Comments on NWMO’s Draft Plan by J.A.L. Robertson
“The road to Hell (somewhere unknown deep underground) is paved with good intentions.”
The proposed planning in the Draft Plan is necessary and laudable but I am concerned that there is not yet any open discussion on the siting process. The primary purpose of these comments is to urge urgency on the NWMO in preparing an information package before mention of any specific location, including those considered for only research.
This recommendation is based on painful experience. In the 1970s proposed geological field research, notably a site near Madoc, Ontario, had to be abandoned in the face of public protests. In a mass meeting in a school auditorium about a thousand people opposed the research fearing that it would lead to a repository. As one of a handful of those trying to explain the proposal, I found the atmosphere threatening.
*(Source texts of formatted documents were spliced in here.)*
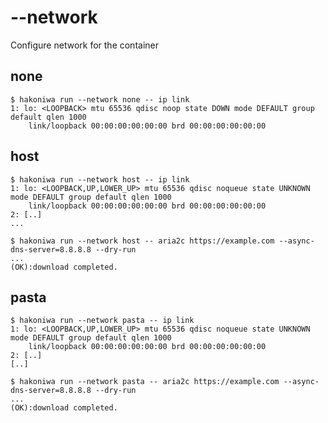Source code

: # --network

Configure network for the container

## none

```console
$ hakoniwa run --network none -- ip link
1: lo: <LOOPBACK> mtu 65536 qdisc noop state DOWN mode DEFAULT group default qlen 1000
    link/loopback 00:00:00:00:00:00 brd 00:00:00:00:00:00

```

## host

```console
$ hakoniwa run --network host -- ip link
1: lo: <LOOPBACK,UP,LOWER_UP> mtu 65536 qdisc noqueue state UNKNOWN mode DEFAULT group default qlen 1000
    link/loopback 00:00:00:00:00:00 brd 00:00:00:00:00:00
2: [..]
...

```

```console
$ hakoniwa run --network host -- aria2c https://example.com --async-dns-server=8.8.8.8 --dry-run
...
(OK):download completed.

```

## pasta

```console
$ hakoniwa run --network pasta -- ip link
1: lo: <LOOPBACK,UP,LOWER_UP> mtu 65536 qdisc noqueue state UNKNOWN mode DEFAULT group default qlen 1000
    link/loopback 00:00:00:00:00:00 brd 00:00:00:00:00:00
2: [..]
[..]

```

```console
$ hakoniwa run --network pasta -- aria2c https://example.com --async-dns-server=8.8.8.8 --dry-run
...
(OK):download completed.

```
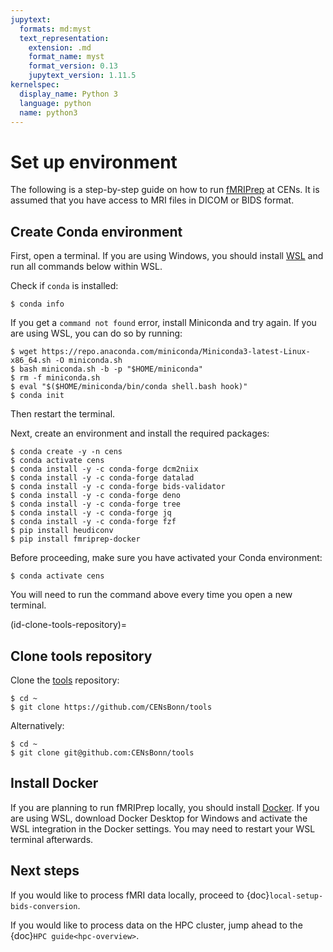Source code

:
 ```yaml
---
jupytext:
  formats: md:myst
  text_representation:
    extension: .md
    format_name: myst
    format_version: 0.13
    jupytext_version: 1.11.5
kernelspec:
  display_name: Python 3
  language: python
  name: python3
---
```


# Set up environment

The following is a step-by-step guide on how to run
[fMRIPrep](https://fmriprep.org) at CENs. It is assumed that you have access to
MRI files in DICOM or BIDS format.

## Create Conda environment

First, open a terminal. If you are using Windows, you should install
[WSL](https://learn.microsoft.com/en-us/windows/wsl/install) and run all
commands below within WSL.

Check if `conda` is installed:

```console
$ conda info
```

If you get a `command not found` error,
install Miniconda and try again.
If you are using WSL, you can do so by running:

```console
$ wget https://repo.anaconda.com/miniconda/Miniconda3-latest-Linux-x86_64.sh -O miniconda.sh
$ bash miniconda.sh -b -p "$HOME/miniconda"
$ rm -f miniconda.sh
$ eval "$($HOME/miniconda/bin/conda shell.bash hook)"
$ conda init
```
Then restart the terminal.

Next, create an environment and install the required packages:

```console
$ conda create -y -n cens
$ conda activate cens
$ conda install -y -c conda-forge dcm2niix
$ conda install -y -c conda-forge datalad
$ conda install -y -c conda-forge bids-validator
$ conda install -y -c conda-forge deno
$ conda install -y -c conda-forge tree
$ conda install -y -c conda-forge jq
$ conda install -y -c conda-forge fzf
$ pip install heudiconv
$ pip install fmriprep-docker
```

Before proceeding, make sure you have activated your Conda environment:

```console
$ conda activate cens
```

You will need to run the command above every time you open a new terminal.

(id-clone-tools-repository)=
## Clone tools repository

Clone the
[tools](https://github.com/CENsBonn/tools)
repository:
```console
$ cd ~
$ git clone https://github.com/CENsBonn/tools
```
Alternatively:
```console
$ cd ~
$ git clone git@github.com:CENsBonn/tools
```

## Install Docker

If you are planning to run fMRIPrep locally, you should install
[Docker](https://docs.docker.com/get-started/get-docker/). If you are using
WSL, download Docker Desktop for Windows and activate the WSL integration in
the Docker settings. You may need to restart your WSL terminal afterwards.

## Next steps

If you would like to process fMRI data locally, proceed to {doc}`local-setup-bids-conversion`.

If you would like to process data on the HPC cluster, jump ahead to the
{doc}`HPC guide<hpc-overview>`.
In the 1990s the Siting Task Forces (STFs) for Low-Level Radioactive Wastes Management ran into similar trouble, largely attributable to inadequate preparation. The result was that antagonistic attitudes were established in communities before the nature and details of any proposal were known. Social scientists, e.g., Fischhoff and colleagues, claim that how people digest new information may depend on their preconceptions: it either reinforces existing opinions or is rejected. Opinions, once formed, are hard to change.
The lesson to be learned from these experiences is that any potential host community should have available a fair account of what is proposed before opposition arises. In any community there will be some people who will oppose the proposal and they will be quickly reinforced by well organized anti-nuclear groups with prepared material. The NWMO must anticipate this if it is not to repeat history.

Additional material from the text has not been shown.